Spesso ricevevano un solo pasto al giorno – pane pita o riso – e talvolta nulla. Il cibo era frequentemente avariato e infestato, accompagnato da acqua contaminata, talvolta proveniente da scarichi non trattati o dal mare. Le docce erano rarissime, una ogni alcuni mesi, con acqua fredda e asciugamano condiviso; i cambi d’abito scarsi, con prigionieri costretti a indossare la stessa biancheria per sei mesi. I bagni erano fosse rudimentali, scavate dagli stessi detenuti; in certi casi erano costretti a espletare i bisogni in pubblico. Questo ambiente ostile ha causato malattie croniche non curate, tra cui infezioni intestinali, vomito, diarrea, febbre e problemi respiratori dovuti alla polvere. Molti hanno sofferto infestazioni di pidocchi, scabbia e pulci, oltre a dermatiti persistenti. «Poiché queste malattie non venivano curate, causavano gravi allucinazioni e dolore intenso» si legge nel documento. Diversi hanno riportato disidratazione grave, confusione mentale e perdita di conoscenza.
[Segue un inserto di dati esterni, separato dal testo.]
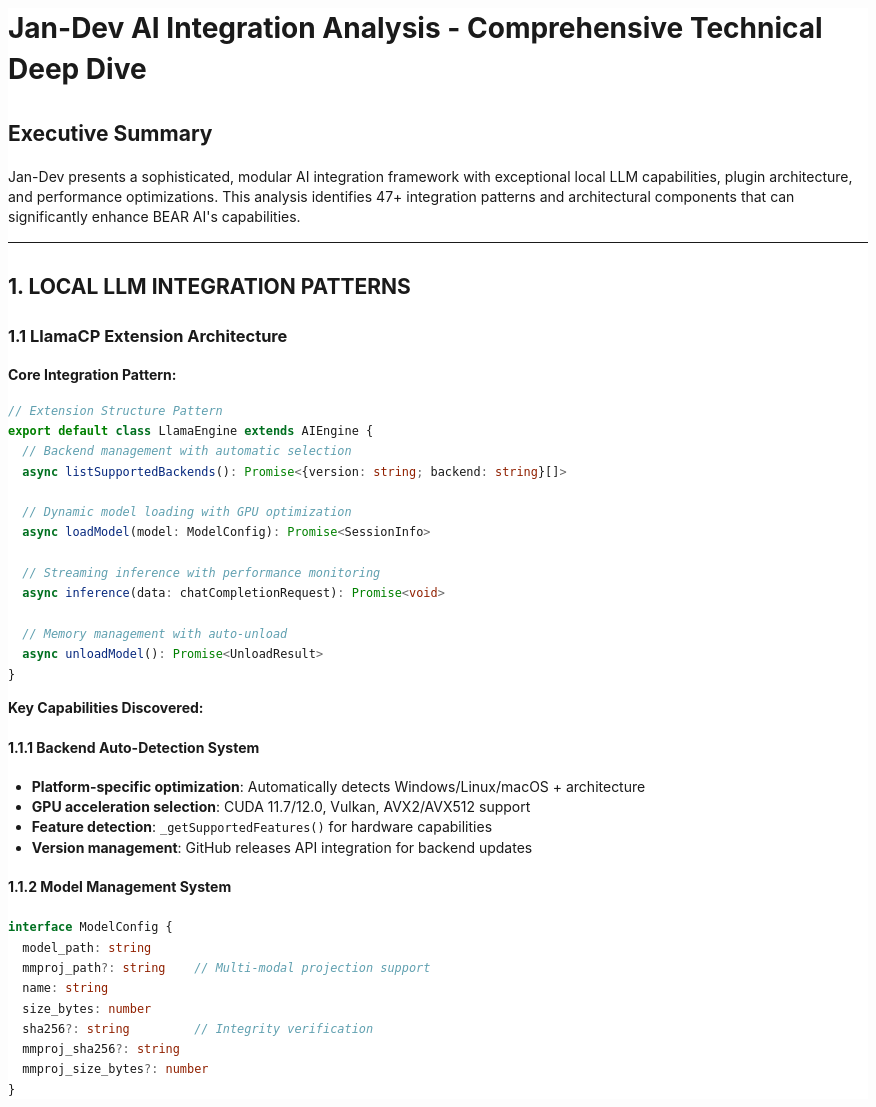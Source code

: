 # Jan-Dev AI Integration Analysis - Comprehensive Technical Deep Dive

## Executive Summary

Jan-Dev presents a sophisticated, modular AI integration framework with exceptional local LLM capabilities, plugin architecture, and performance optimizations. This analysis identifies 47+ integration patterns and architectural components that can significantly enhance BEAR AI's capabilities.

---

## 1. LOCAL LLM INTEGRATION PATTERNS

### 1.1 LlamaCP Extension Architecture

**Core Integration Pattern:**
```typescript
// Extension Structure Pattern
export default class LlamaEngine extends AIEngine {
  // Backend management with automatic selection
  async listSupportedBackends(): Promise<{version: string; backend: string}[]>
  
  // Dynamic model loading with GPU optimization
  async loadModel(model: ModelConfig): Promise<SessionInfo>
  
  // Streaming inference with performance monitoring
  async inference(data: chatCompletionRequest): Promise<void>
  
  // Memory management with auto-unload
  async unloadModel(): Promise<UnloadResult>
}
```

**Key Capabilities Discovered:**

#### 1.1.1 Backend Auto-Detection System
- **Platform-specific optimization**: Automatically detects Windows/Linux/macOS + architecture
- **GPU acceleration selection**: CUDA 11.7/12.0, Vulkan, AVX2/AVX512 support
- **Feature detection**: `_getSupportedFeatures()` for hardware capabilities
- **Version management**: GitHub releases API integration for backend updates

#### 1.1.2 Model Management System
```typescript
interface ModelConfig {
  model_path: string
  mmproj_path?: string    // Multi-modal projection support
  name: string
  size_bytes: number
  sha256?: string         // Integrity verification
  mmproj_sha256?: string
  mmproj_size_bytes?: number
}
```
Le lesioni fisiche erano numerose: ferite da proiettile e da schegge, ustioni, fratture non curate. Molti hanno riportato danni permanenti ai nervi, con dolori cronici, perdita di sensibilità e difficoltà nei movimenti, al punto che anche una doccia può risultare dolorosa. La perdita di peso variava dal 15 al 40% della massa corporea, con atrofia muscolare e perdita di densità ossea, aumentando il rischio di fratture. Le analisi hanno mostrato gravi carenze vitaminiche – in particolare vitamina C, con sintomi di scorbuto, e livelli bassi di vitamine K e D. Il documento rileva che le cure mediche erano quasi inesistenti: in un caso, un ostaggio tentò da solo di sistemarsi un osso lesionato, perdendo i sensi; in un altro, un antibiotico errato peggiorò un’infezione, mettendo a rischio la vita.
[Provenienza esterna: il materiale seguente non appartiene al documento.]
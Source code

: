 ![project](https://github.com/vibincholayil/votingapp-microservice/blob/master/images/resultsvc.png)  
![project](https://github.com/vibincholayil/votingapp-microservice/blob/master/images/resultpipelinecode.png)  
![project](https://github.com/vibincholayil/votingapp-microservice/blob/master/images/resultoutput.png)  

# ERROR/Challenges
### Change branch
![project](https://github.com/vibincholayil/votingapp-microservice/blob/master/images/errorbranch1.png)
Traumi psicologici e abusi sessuali

Molti prigionieri sono stati isolati per periodi prolungati: uno per oltre cinquanta giorni, altri per più di un anno. Questa condizione ha causato depressione, deprivazione sensoriale e dissociazione. Alcuni carcerieri li minacciavano contando alla rovescia con in mano una granata.Sono stati riportati casi di molestie sessuali: una donna ha riferito abusi prolungati per mesi; uomini e donne hanno subito commenti umilianti a sfondo fisico. I sequestratori praticavano anche torture psicologiche, come mostrare acqua pulita o cibo per poi negarli. Il rapporto parla di «una strategia sistematica di terrore e trauma duraturo».Molti sopravvissuti hanno oggi danni nervosi irreversibili, richiedendo interventi chirurgici complessi, e soffrono dolori cronici. I medici segnalano anche disturbi endocrini e possibili conseguenze sulla fertilità femminile. A sei mesi dalla liberazione, il Ministero avverte che la salute mentale degli ex ostaggi rimane fragile, con rischio di PTSD a comparsa tardiva: «Finché altri ostaggi rimarranno prigionieri a Gaza, il processo di riabilitazione e reinserimento di chi è tornato sarà inevitabilmente compromesso». Ma perché la sofferenza degli ostaggi non scuote le coscienze come dovrebbe? Secondo Elisa Garfagna che studia la narrazione dei terroristi «Il motivo è la propaganda di Hamas, che ha monopolizzato la narrazione mediatica sulle vittime civili palestinesi, creando una sorta di empatia a senso unico. A fronte delle presunte e mai accertate migliaia di vittime a Gaza, il numero esiguo di ostaggi non genera una reazione simile. Il peso dei numeri è un lasciapassare. La  tragedia degli ostaggi, seppur straziante, viene messa in ombra, quasi come se il loro dolore fosse meno importante. In questa guerra dell’informazione, le storie individuali sono schiacciate dal peso dei numeri pompati a dismisura e la loro sorte non genera il rumore che dovrebbe».